- _WHAT THE TASK REQUIRES_
Give back exactly the lines from the one containing "You can use" through the end of the records, including both, and no others.

GIVEN DATA: Begin

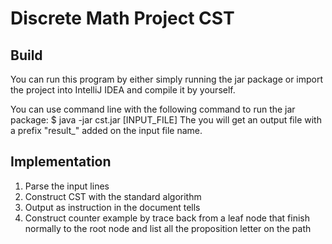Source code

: # Discrete Math Project CST

## Build
You can run this program by either simply running the jar package or import the project into IntelliJ IDEA and compile it by yourself.

You can use command line with the following command to run the jar package:
    $ java -jar cst.jar [INPUT_FILE]
The you will get an output file with a prefix "result_" added on the input file name.

## Implementation
1. Parse the input lines
2. Construct CST with the standard algorithm
3. Output as instruction in the document tells
4. Construct counter example by trace back from a leaf node that finish normally to the root node and list all the proposition letter on the path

GIVEN DATA: End

- _RESULT FOR THIS EXERCISE_
You can use command line with the following command to run the jar package:
    $ java -jar cst.jar [INPUT_FILE]
The you will get an output file with a prefix "result_" added on the input file name.

## Implementation
1. Parse the input lines
2. Construct CST with the standard algorithm
3. Output as instruction in the document tells
4. Construct counter example by trace back from a leaf node that finish normally to the root node and list all the proposition letter on the path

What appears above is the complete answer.